Working from the top of the listing below, retype each line through the line containing "Selles õpetuses olete", both included, with no pictures.
(GIVEN RECORDS Opens)
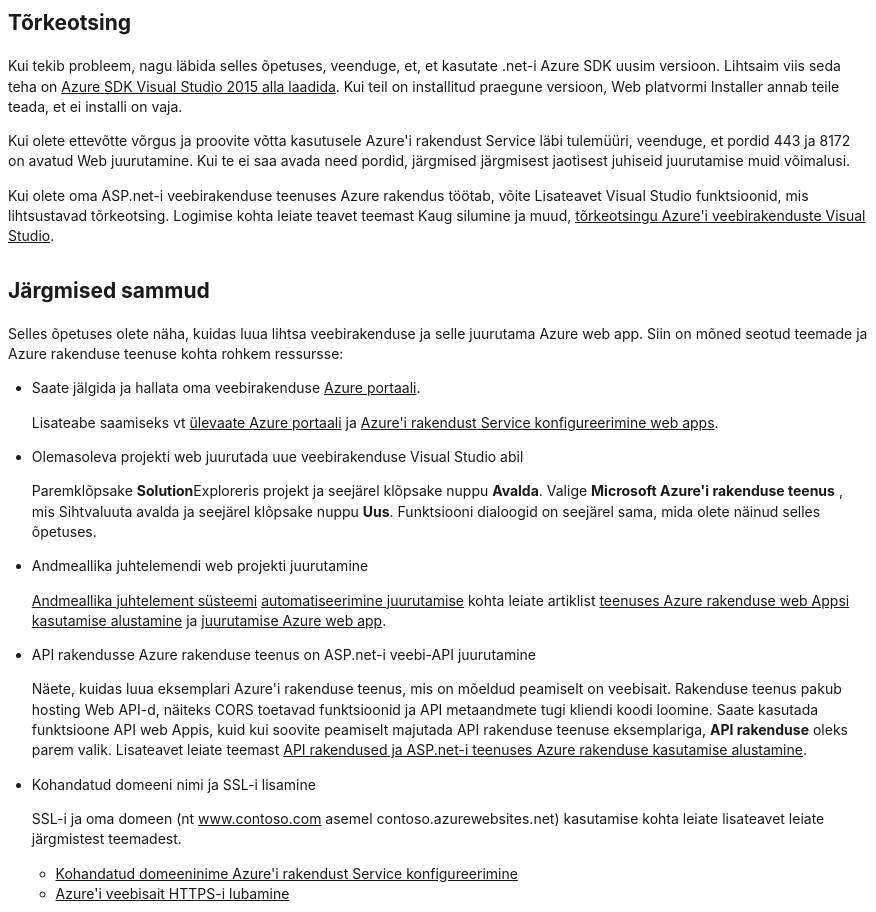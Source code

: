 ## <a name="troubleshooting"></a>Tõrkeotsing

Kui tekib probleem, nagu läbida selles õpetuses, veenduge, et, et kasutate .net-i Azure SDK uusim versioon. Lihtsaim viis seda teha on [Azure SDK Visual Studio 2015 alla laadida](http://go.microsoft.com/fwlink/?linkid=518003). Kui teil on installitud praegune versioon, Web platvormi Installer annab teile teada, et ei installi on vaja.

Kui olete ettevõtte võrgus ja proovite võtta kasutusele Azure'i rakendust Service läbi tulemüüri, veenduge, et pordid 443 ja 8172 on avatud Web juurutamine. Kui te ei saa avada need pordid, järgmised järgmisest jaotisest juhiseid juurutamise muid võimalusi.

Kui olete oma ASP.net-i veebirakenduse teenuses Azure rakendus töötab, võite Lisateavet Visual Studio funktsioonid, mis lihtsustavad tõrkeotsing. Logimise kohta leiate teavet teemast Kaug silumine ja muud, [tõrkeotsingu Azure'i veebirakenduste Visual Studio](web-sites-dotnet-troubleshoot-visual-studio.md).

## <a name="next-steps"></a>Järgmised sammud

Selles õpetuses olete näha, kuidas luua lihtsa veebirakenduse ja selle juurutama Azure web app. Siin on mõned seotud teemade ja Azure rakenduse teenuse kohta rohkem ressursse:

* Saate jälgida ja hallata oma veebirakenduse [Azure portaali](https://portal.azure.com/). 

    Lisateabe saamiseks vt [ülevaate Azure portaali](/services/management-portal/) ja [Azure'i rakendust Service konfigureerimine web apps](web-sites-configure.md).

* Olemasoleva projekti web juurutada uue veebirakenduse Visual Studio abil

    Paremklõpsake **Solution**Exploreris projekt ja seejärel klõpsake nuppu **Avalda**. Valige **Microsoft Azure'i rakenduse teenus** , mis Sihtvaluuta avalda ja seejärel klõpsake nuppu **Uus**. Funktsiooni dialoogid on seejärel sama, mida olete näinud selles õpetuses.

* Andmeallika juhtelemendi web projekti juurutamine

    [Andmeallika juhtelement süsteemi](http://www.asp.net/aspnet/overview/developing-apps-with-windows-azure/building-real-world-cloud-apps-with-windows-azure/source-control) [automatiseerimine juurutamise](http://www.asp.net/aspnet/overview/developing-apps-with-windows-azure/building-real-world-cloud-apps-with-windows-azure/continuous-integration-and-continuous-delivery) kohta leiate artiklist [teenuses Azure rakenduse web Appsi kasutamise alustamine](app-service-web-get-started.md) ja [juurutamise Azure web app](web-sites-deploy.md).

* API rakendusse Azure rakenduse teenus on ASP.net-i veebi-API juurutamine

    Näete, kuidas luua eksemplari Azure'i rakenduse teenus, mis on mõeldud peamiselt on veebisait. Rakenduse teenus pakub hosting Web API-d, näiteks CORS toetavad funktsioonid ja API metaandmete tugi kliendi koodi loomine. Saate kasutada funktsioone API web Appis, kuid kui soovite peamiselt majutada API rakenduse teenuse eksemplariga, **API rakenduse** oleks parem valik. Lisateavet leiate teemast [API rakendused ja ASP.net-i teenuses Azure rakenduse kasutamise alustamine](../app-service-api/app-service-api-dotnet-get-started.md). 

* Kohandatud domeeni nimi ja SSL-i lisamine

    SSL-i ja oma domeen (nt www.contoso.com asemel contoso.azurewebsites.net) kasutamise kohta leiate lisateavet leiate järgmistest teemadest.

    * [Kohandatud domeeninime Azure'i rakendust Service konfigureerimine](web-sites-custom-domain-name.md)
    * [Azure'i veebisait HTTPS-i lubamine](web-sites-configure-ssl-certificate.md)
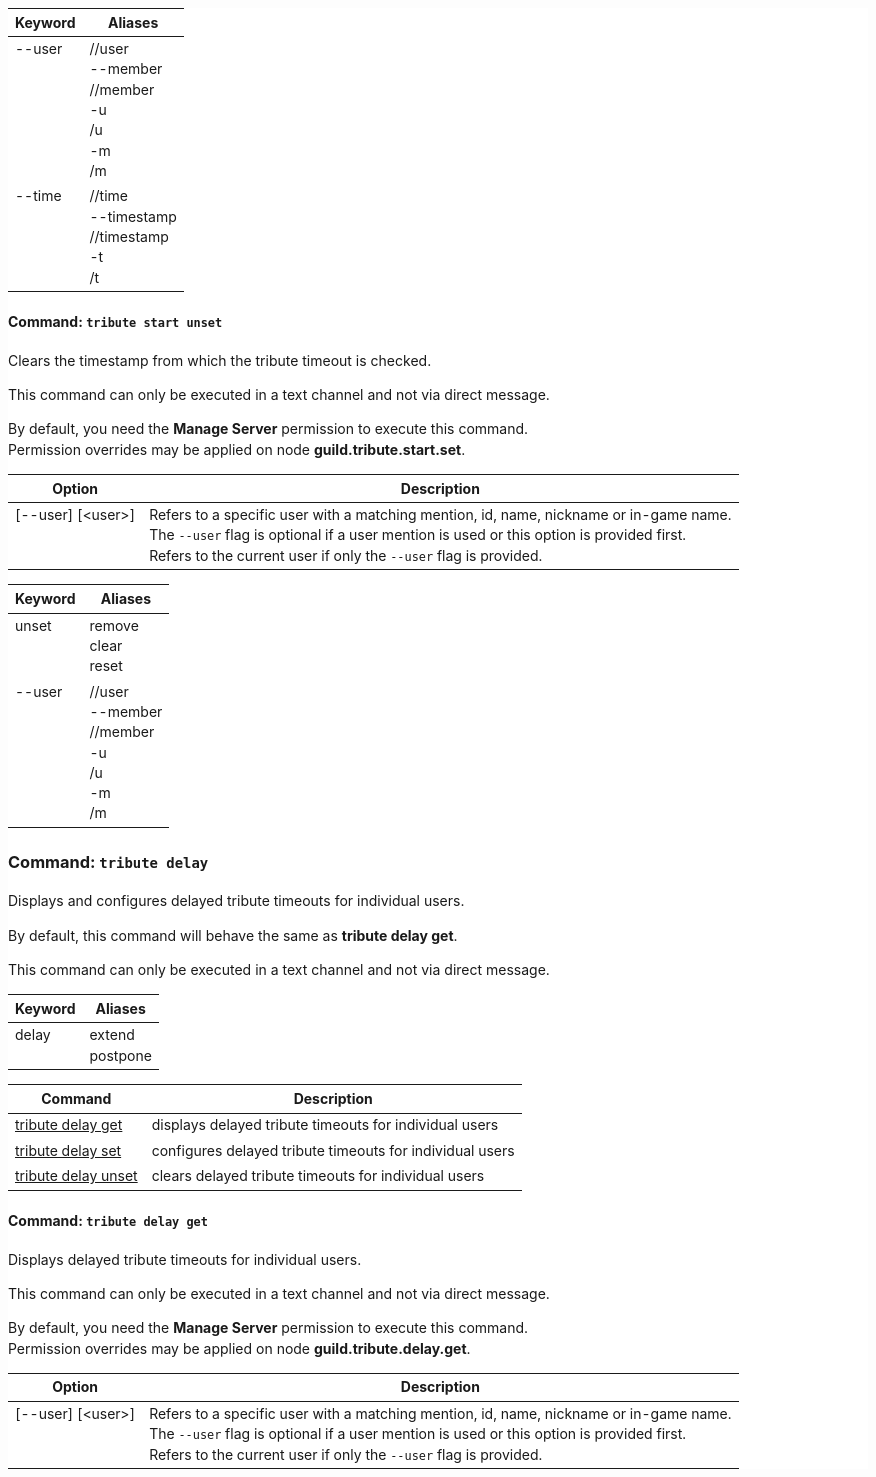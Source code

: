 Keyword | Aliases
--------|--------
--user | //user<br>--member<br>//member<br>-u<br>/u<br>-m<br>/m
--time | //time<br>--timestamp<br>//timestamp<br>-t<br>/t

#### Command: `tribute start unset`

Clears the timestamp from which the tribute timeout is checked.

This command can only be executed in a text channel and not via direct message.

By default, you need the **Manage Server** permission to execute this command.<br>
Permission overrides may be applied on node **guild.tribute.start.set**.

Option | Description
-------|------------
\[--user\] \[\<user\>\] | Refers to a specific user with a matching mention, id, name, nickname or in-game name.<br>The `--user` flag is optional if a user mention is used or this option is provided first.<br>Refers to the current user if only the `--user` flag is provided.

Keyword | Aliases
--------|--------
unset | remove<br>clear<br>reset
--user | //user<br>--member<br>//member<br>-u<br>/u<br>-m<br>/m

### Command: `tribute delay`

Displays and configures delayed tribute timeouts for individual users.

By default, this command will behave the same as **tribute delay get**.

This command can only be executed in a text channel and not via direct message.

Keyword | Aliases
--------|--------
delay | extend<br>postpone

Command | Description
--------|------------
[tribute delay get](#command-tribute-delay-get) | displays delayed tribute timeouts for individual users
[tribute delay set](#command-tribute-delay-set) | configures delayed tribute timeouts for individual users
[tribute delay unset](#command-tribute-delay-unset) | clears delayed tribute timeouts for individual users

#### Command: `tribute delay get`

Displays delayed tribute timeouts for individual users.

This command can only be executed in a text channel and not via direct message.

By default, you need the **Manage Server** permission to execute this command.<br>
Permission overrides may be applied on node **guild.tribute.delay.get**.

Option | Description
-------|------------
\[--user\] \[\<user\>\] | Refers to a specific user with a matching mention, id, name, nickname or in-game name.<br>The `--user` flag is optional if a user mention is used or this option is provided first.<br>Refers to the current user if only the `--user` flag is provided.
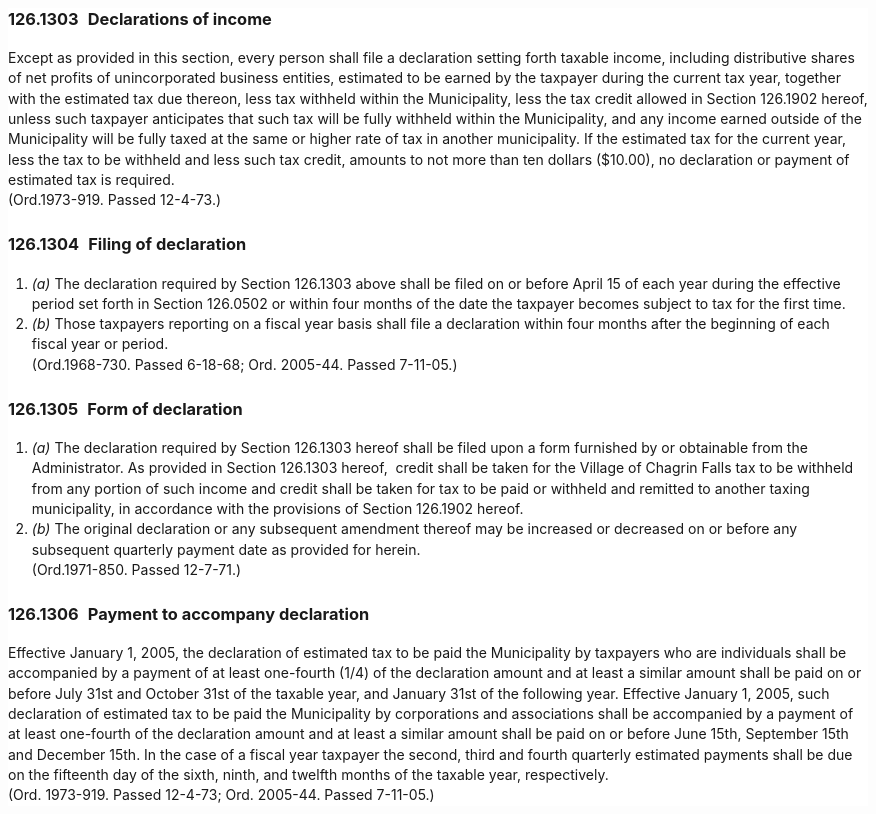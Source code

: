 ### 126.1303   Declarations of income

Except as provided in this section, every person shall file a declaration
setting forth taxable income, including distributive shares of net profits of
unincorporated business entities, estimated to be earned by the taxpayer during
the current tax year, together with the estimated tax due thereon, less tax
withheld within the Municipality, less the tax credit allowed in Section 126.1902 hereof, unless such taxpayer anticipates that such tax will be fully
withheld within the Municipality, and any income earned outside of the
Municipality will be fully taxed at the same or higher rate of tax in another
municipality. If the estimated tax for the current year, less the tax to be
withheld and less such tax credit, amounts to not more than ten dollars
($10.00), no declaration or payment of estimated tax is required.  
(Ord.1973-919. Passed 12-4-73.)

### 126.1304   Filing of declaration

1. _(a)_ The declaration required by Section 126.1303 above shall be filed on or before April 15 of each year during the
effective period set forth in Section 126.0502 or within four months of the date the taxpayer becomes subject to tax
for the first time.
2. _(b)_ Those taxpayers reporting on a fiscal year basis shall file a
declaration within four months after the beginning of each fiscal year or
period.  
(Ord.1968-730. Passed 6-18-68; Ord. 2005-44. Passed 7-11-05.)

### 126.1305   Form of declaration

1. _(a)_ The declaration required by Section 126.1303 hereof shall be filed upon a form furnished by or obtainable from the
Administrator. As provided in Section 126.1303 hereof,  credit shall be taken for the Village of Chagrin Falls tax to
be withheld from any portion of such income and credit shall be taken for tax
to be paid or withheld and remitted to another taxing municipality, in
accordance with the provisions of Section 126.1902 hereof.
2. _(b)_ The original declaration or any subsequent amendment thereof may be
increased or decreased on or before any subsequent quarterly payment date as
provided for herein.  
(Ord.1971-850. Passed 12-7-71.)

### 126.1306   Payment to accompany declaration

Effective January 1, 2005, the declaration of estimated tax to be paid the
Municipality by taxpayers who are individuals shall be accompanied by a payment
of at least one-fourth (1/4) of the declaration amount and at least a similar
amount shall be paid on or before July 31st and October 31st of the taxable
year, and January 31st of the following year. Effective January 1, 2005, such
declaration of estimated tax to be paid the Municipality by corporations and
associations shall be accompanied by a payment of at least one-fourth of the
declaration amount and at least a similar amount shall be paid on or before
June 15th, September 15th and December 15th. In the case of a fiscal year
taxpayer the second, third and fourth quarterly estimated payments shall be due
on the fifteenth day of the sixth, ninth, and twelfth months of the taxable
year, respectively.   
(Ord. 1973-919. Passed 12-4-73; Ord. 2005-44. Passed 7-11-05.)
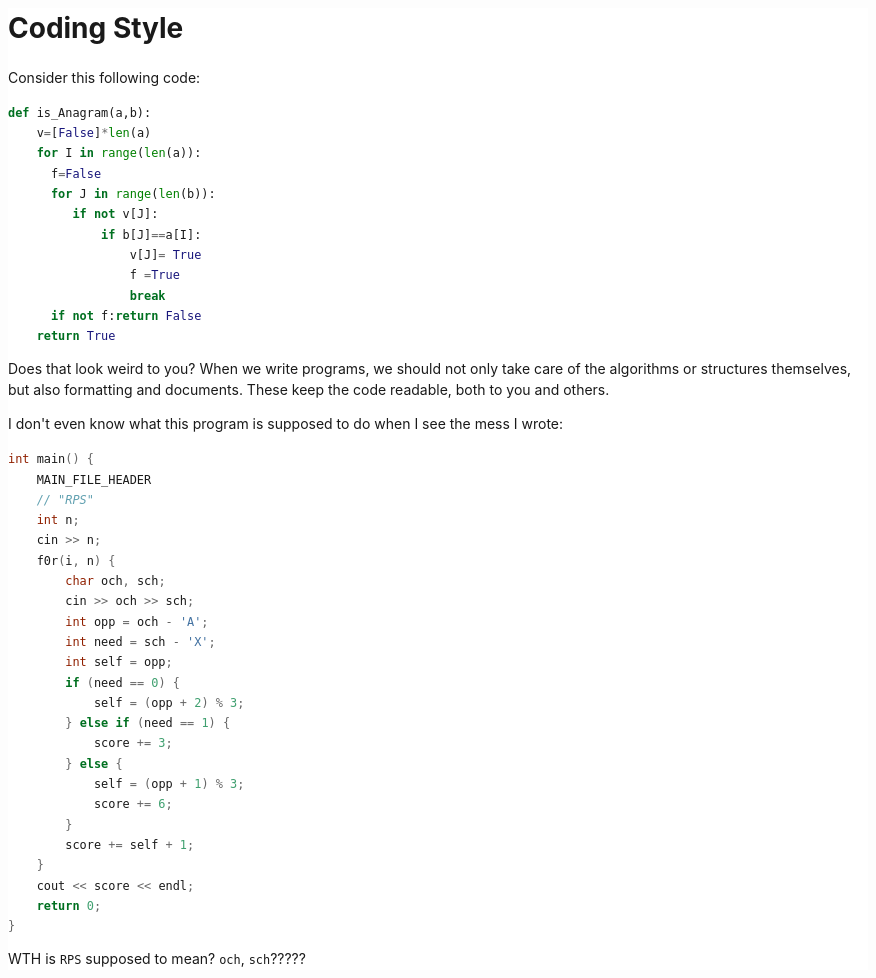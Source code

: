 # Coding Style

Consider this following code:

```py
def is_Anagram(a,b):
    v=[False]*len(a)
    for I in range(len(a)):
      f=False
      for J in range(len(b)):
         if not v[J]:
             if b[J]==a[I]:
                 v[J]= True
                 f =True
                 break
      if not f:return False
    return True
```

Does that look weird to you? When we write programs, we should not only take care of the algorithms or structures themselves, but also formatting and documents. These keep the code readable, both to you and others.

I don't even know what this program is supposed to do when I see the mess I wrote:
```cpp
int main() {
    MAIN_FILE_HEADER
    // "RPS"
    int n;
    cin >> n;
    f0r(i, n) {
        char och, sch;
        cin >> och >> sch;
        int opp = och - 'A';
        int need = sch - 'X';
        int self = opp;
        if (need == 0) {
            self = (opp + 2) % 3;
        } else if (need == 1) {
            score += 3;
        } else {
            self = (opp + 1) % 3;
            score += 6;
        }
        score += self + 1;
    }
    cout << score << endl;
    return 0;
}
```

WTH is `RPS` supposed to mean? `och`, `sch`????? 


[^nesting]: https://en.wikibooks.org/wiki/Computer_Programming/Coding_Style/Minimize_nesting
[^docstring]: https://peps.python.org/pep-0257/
(GIVEN RECORDS Closes)
■ EXPECTED ANSWER:
Source code

: ## <a name="troubleshooting"></a>Tõrkeotsing

Kui tekib probleem, nagu läbida selles õpetuses, veenduge, et, et kasutate .net-i Azure SDK uusim versioon. Lihtsaim viis seda teha on [Azure SDK Visual Studio 2015 alla laadida](http://go.microsoft.com/fwlink/?linkid=518003). Kui teil on installitud praegune versioon, Web platvormi Installer annab teile teada, et ei installi on vaja.

Kui olete ettevõtte võrgus ja proovite võtta kasutusele Azure'i rakendust Service läbi tulemüüri, veenduge, et pordid 443 ja 8172 on avatud Web juurutamine. Kui te ei saa avada need pordid, järgmised järgmisest jaotisest juhiseid juurutamise muid võimalusi.

Kui olete oma ASP.net-i veebirakenduse teenuses Azure rakendus töötab, võite Lisateavet Visual Studio funktsioonid, mis lihtsustavad tõrkeotsing. Logimise kohta leiate teavet teemast Kaug silumine ja muud, [tõrkeotsingu Azure'i veebirakenduste Visual Studio](web-sites-dotnet-troubleshoot-visual-studio.md).

## <a name="next-steps"></a>Järgmised sammud

Selles õpetuses olete näha, kuidas luua lihtsa veebirakenduse ja selle juurutama Azure web app. Siin on mõned seotud teemade ja Azure rakenduse teenuse kohta rohkem ressursse:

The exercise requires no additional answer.